» EXERCISE
Show all lines of the listing that contain the word "todo".

-=-=-=-=-

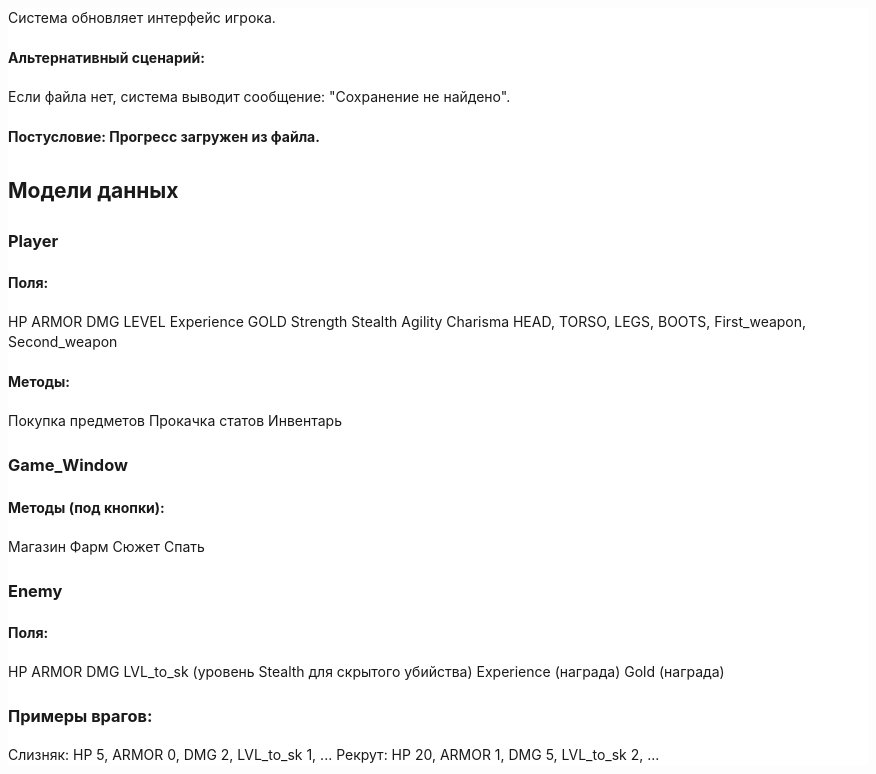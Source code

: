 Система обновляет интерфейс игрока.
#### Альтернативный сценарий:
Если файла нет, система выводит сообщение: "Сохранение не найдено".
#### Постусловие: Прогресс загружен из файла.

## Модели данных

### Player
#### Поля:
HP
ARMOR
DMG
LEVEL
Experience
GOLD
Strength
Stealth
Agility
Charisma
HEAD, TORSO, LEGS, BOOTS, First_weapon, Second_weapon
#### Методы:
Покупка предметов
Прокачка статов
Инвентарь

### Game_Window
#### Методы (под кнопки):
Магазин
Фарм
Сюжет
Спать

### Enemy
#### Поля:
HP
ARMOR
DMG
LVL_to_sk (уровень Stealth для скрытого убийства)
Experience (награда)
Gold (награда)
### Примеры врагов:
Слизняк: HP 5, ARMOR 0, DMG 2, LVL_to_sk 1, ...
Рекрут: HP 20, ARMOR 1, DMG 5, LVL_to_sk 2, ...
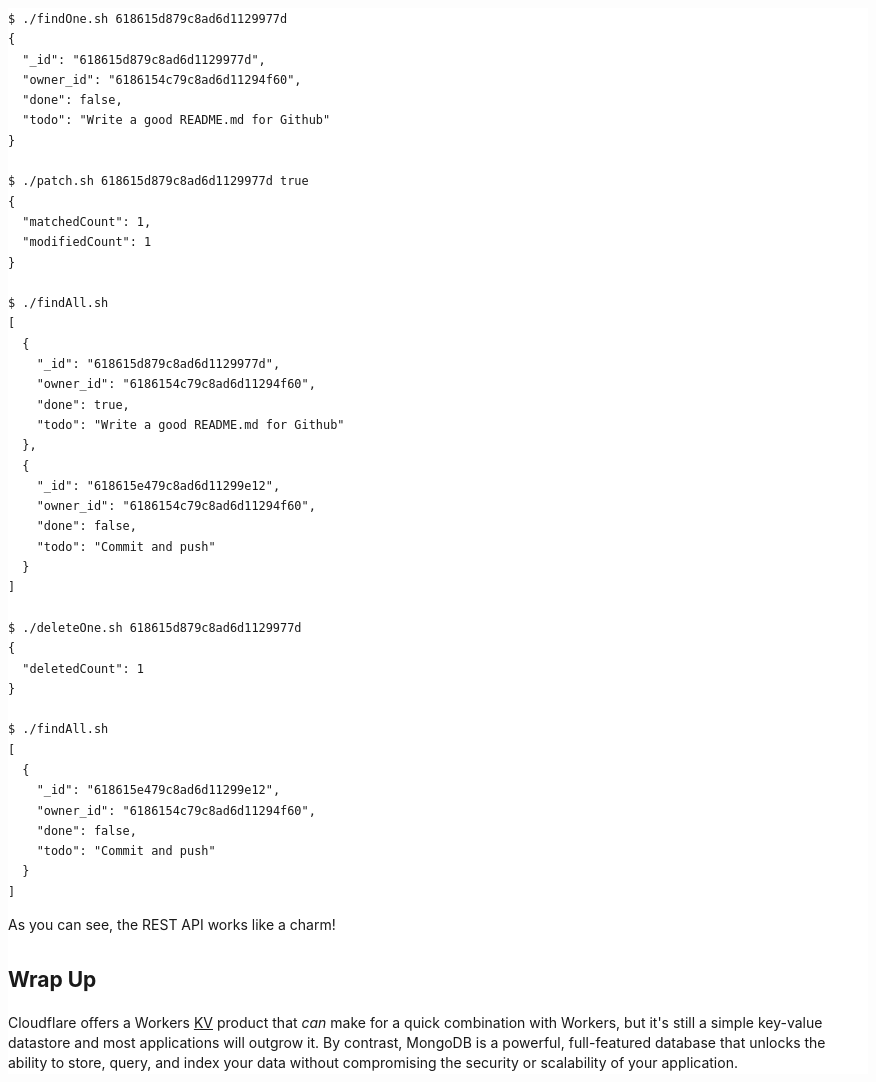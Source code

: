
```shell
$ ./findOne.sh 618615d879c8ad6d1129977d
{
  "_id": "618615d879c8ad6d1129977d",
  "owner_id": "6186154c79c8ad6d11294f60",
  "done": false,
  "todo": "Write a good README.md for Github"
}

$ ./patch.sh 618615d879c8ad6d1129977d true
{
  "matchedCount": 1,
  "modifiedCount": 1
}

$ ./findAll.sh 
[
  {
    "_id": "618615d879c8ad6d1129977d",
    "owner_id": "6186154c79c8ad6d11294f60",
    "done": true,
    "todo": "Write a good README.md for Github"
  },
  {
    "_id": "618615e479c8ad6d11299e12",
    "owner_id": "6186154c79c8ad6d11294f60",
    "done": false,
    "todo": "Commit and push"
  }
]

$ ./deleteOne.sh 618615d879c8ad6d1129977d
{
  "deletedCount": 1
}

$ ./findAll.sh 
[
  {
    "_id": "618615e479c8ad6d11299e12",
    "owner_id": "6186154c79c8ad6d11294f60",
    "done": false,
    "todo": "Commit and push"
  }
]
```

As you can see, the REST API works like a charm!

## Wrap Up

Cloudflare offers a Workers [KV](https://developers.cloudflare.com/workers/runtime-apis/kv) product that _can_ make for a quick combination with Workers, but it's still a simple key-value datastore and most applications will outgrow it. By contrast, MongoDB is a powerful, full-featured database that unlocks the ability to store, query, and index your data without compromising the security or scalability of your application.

-=-=-=-=-

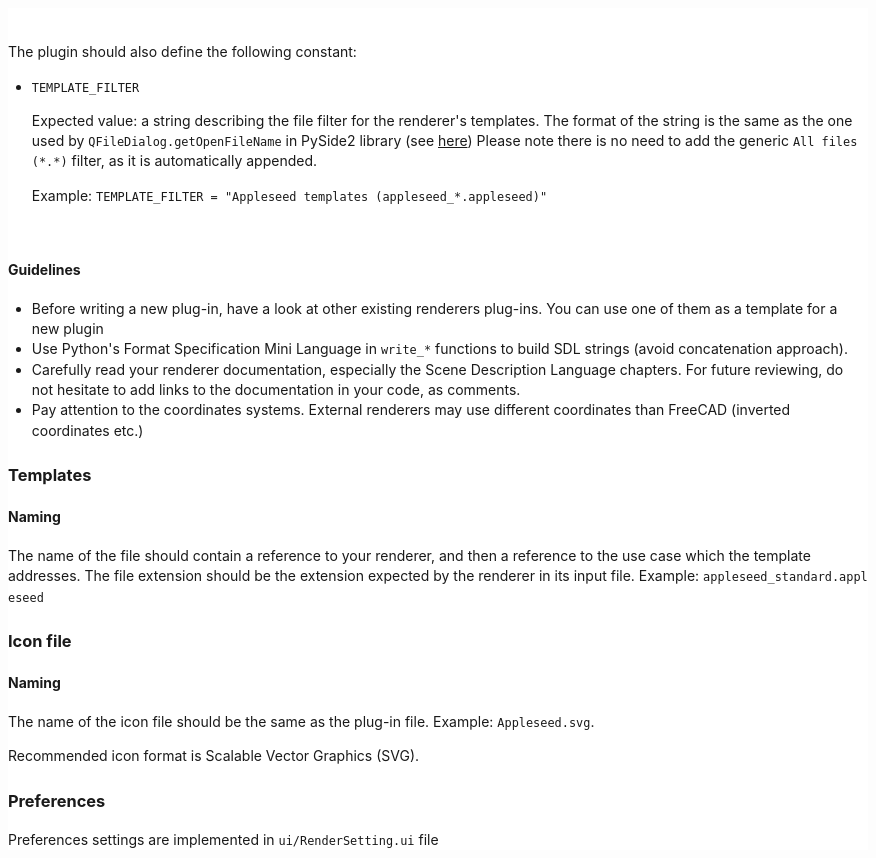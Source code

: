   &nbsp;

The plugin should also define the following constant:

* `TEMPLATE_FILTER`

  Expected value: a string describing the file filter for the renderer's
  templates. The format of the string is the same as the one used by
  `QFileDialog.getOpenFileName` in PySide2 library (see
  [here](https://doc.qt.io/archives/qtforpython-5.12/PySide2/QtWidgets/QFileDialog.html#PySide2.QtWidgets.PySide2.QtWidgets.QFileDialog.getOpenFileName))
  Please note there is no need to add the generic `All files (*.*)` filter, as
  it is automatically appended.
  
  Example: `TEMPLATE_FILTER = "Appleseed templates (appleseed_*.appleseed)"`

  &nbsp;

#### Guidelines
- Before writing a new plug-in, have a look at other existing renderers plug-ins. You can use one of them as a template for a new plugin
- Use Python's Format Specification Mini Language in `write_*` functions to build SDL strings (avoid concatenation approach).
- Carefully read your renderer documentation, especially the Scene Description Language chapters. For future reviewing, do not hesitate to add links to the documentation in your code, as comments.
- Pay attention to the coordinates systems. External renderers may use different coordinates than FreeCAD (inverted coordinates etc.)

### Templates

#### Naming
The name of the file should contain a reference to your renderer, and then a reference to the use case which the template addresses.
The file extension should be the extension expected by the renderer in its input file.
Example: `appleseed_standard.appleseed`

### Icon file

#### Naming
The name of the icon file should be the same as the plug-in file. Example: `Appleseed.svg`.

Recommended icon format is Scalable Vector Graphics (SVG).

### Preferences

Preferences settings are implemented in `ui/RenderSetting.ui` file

-=-=-=-=-

» RESPONSE TO THE EXERCISE
  "todo": "Write a good README.md for Github"
    "todo": "Write a good README.md for Github"
    "todo": "Commit and push"
    "todo": "Commit and push"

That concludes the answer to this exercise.